After being called out like that, Sam breaks down and admits to killing Scotty in a fit of passion all those years ago. They were involved romantically, and Scotty had threatened to tell Sam's wife, so Sam strangled him, then burned down his house with Scotty's body inside. Strangled, then burned. That's actually two methods of killing that Sam never used on any of his other victims. Brennan is the worst cop ever. Sam also says that Tony is still alive(!) and that they can find him in a cell beneath his garage.

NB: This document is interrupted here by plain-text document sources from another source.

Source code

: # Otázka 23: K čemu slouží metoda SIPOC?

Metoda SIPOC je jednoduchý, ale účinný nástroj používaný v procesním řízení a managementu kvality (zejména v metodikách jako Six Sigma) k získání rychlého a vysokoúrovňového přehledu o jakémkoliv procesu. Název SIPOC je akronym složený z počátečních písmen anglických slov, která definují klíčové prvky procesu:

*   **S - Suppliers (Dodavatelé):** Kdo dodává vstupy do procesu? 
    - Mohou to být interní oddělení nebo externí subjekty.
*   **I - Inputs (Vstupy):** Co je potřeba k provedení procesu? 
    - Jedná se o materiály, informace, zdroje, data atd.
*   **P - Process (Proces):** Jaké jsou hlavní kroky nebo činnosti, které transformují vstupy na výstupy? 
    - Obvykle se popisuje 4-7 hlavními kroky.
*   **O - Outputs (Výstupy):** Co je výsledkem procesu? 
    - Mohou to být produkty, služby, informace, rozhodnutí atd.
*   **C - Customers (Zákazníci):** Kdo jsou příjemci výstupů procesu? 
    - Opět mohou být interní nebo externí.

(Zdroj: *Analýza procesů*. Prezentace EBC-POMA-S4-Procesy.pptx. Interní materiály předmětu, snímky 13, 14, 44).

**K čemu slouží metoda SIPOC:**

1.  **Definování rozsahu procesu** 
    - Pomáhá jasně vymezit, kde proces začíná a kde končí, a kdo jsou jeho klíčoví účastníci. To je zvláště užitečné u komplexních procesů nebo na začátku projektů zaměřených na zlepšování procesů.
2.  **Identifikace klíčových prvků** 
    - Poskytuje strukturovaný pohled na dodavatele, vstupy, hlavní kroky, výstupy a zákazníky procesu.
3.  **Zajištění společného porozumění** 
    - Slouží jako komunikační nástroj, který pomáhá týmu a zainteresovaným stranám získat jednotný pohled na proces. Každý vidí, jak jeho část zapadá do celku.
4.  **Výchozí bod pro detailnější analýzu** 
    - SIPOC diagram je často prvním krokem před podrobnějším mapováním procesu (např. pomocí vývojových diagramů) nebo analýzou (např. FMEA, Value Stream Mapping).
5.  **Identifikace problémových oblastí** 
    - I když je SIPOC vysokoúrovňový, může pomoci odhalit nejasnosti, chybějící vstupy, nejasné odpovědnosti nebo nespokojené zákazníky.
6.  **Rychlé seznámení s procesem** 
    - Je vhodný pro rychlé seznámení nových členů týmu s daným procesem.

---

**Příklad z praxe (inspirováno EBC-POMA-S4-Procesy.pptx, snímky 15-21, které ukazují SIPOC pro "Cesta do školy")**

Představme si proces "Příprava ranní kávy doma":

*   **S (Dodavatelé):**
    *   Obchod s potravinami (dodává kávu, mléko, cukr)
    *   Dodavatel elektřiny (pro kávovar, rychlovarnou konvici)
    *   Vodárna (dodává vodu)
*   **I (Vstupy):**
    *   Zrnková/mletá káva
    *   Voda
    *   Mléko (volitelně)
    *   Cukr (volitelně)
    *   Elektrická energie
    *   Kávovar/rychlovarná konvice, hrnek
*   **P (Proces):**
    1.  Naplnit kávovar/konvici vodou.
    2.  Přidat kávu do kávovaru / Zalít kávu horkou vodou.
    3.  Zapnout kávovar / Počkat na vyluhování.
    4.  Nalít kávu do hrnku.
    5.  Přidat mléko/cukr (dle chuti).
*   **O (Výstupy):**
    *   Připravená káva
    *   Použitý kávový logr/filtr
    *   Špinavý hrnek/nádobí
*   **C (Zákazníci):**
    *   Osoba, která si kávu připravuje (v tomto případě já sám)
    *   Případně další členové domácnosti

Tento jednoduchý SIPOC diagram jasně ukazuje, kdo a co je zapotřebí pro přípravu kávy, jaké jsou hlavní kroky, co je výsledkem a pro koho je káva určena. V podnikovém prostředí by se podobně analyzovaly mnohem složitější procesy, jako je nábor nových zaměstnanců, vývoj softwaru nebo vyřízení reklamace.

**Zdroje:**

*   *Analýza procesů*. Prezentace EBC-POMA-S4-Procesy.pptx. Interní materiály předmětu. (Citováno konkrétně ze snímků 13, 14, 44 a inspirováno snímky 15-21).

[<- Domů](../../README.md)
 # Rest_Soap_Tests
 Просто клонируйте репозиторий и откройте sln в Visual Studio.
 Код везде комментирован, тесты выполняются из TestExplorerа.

Jackie and Brennan go to Sam's house, and sure enough, he has a locked storm hatch sticking out of the side of his garage, in plain sight. They bust in and find Tony alive and well, if somewhat shaken. Interestingly enough, while Tony's beard has grown out like a gay Grizzly Adams (which is to say, the only kind of Grizzly Adams), his hair has remained the same length. Also interestingly enough, Brennan missed the storm cellar when they first arrested Sam, doesn't know Sam's last name, and wasted his time chasing after an imaginary fifth victim. If Sam hadn't been so anal (ha!) about recording his torture sessions, I swear the man would still be free. How did the feds know to find him in the first place? Seriously, Brennan is the worst cop ever.
After freeing Tony, Jackie discovers Sam's satanic altar, upon which she finds a note. She reads it to Brennan for his analysis.
Jackie: "Satan is the one we adore. You are the one. We will kill. We will hate. Satan, the blessed almighty."
Brennan: "Sounds almost religious."
Worst. Cop. Ever.
So let's see, we've got a title stolen from Kiss the Girls, characters and scenarios taken straight from The Silence of the Lambs, and even a weak game motif plucked directly from the Saw trilogy. The only thing original about Kiss the Boys is how much it sucks. Although a hearty amount of that suckage is the fault of Greg Osborne's non-script and abysmal directing, it would be unfair of me to place the blame squarely on his shoulders. After all, the acting was terrible, too. Jackie's southern accent came and went like a case of herpes. Sam's delivery was so slow, I was almost able to forgive this movie's perversely confusing chronology. Honestly, how long was Sam in jail? It couldn't have been that long, if Tony was able to survive in that cellar without anyone to give him fresh food or water, and yet, judging from his beard, he could have gone to goddamn medical school in the time it took for the police to find him down there. Maybe in a pinch gay people can consume their own gaydar for sustenance, like some sort of fabulous camel. I don't know. What I do know is this: this movie had some of the best music of any movie I've ever reviewed, but that isn't nearly enough to save it from its own crapulence. I tried to lay off the gay jokes a little, but seriously, fuck you, Greg Osborne. Fuck you right up the ass.